[Start of Attachment]
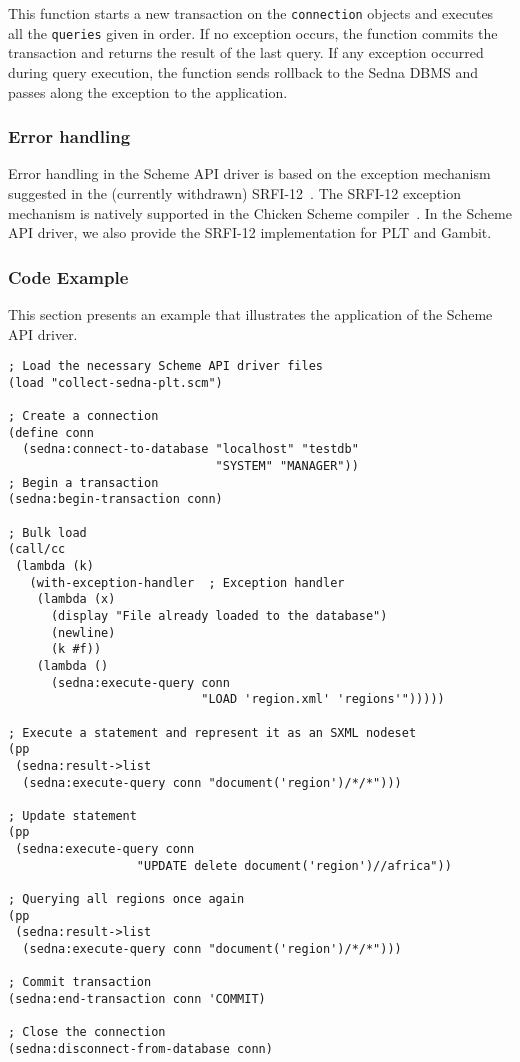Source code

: \documentclass[a4paper,12pt]{article}
\begin{document}
This function starts a new transaction on the \texttt{connection} objects and
executes all the \texttt{queries} given in order. If no exception occurs, the
function commits the transaction and returns the result of the last query. If
any exception occurred during query execution, the function sends rollback to
the Sedna DBMS and passes along the exception to the application.


\subsubsection{Error handling}
\label{scheme-errors}

Error handling in the Scheme API driver is based on the exception mechanism
suggested in the (currently withdrawn) SRFI-12~\cite{paper:srfi-12}. The SRFI-12
exception mechanism is natively supported in the Chicken Scheme
compiler~\cite{paper:chicken}. In the Scheme API driver, we also provide the
SRFI-12 implementation for PLT and Gambit.

\subsubsection{Code Example}

This section presents an example that illustrates the application of the Scheme
API driver.

\small{
\begin{verbatim}
; Load the necessary Scheme API driver files
(load "collect-sedna-plt.scm")

; Create a connection
(define conn
  (sedna:connect-to-database "localhost" "testdb"
                             "SYSTEM" "MANAGER"))
; Begin a transaction
(sedna:begin-transaction conn)

; Bulk load
(call/cc
 (lambda (k)
   (with-exception-handler  ; Exception handler
    (lambda (x)
      (display "File already loaded to the database")
      (newline)
      (k #f))
    (lambda ()
      (sedna:execute-query conn 
                           "LOAD 'region.xml' 'regions'")))))

; Execute a statement and represent it as an SXML nodeset
(pp
 (sedna:result->list
  (sedna:execute-query conn "document('region')/*/*")))

; Update statement
(pp
 (sedna:execute-query conn 
                  "UPDATE delete document('region')//africa"))

; Querying all regions once again
(pp
 (sedna:result->list
  (sedna:execute-query conn "document('region')/*/*")))

; Commit transaction
(sedna:end-transaction conn 'COMMIT)

; Close the connection
(sedna:disconnect-from-database conn)
\end{verbatim}}
\end{document}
[End of Attachment]
◆ Exercise:
The reply should consist of the listing restated word for word, with its pictures removed.

◆ Exercise answer:
Source code

: \documentclass[a4paper,12pt]{article}
\begin{document}
This function starts a new transaction on the \texttt{connection} objects and
executes all the \texttt{queries} given in order. If no exception occurs, the
function commits the transaction and returns the result of the last query. If
any exception occurred during query execution, the function sends rollback to
the Sedna DBMS and passes along the exception to the application.


\subsubsection{Error handling}
\label{scheme-errors}

Error handling in the Scheme API driver is based on the exception mechanism
suggested in the (currently withdrawn) SRFI-12~\cite{paper:srfi-12}. The SRFI-12
exception mechanism is natively supported in the Chicken Scheme
compiler~\cite{paper:chicken}. In the Scheme API driver, we also provide the
SRFI-12 implementation for PLT and Gambit.

\subsubsection{Code Example}

This section presents an example that illustrates the application of the Scheme
API driver.

\small{
\begin{verbatim}
; Load the necessary Scheme API driver files
(load "collect-sedna-plt.scm")

; Create a connection
(define conn
  (sedna:connect-to-database "localhost" "testdb"
                             "SYSTEM" "MANAGER"))
; Begin a transaction
(sedna:begin-transaction conn)

; Bulk load
(call/cc
 (lambda (k)
   (with-exception-handler  ; Exception handler
    (lambda (x)
      (display "File already loaded to the database")
      (newline)
      (k #f))
    (lambda ()
      (sedna:execute-query conn 
                           "LOAD 'region.xml' 'regions'")))))

; Execute a statement and represent it as an SXML nodeset
(pp
 (sedna:result->list
  (sedna:execute-query conn "document('region')/*/*")))

; Update statement
(pp
 (sedna:execute-query conn 
                  "UPDATE delete document('region')//africa"))

; Querying all regions once again
(pp
 (sedna:result->list
  (sedna:execute-query conn "document('region')/*/*")))

; Commit transaction
(sedna:end-transaction conn 'COMMIT)

; Close the connection
(sedna:disconnect-from-database conn)
\end{verbatim}}
\end{document}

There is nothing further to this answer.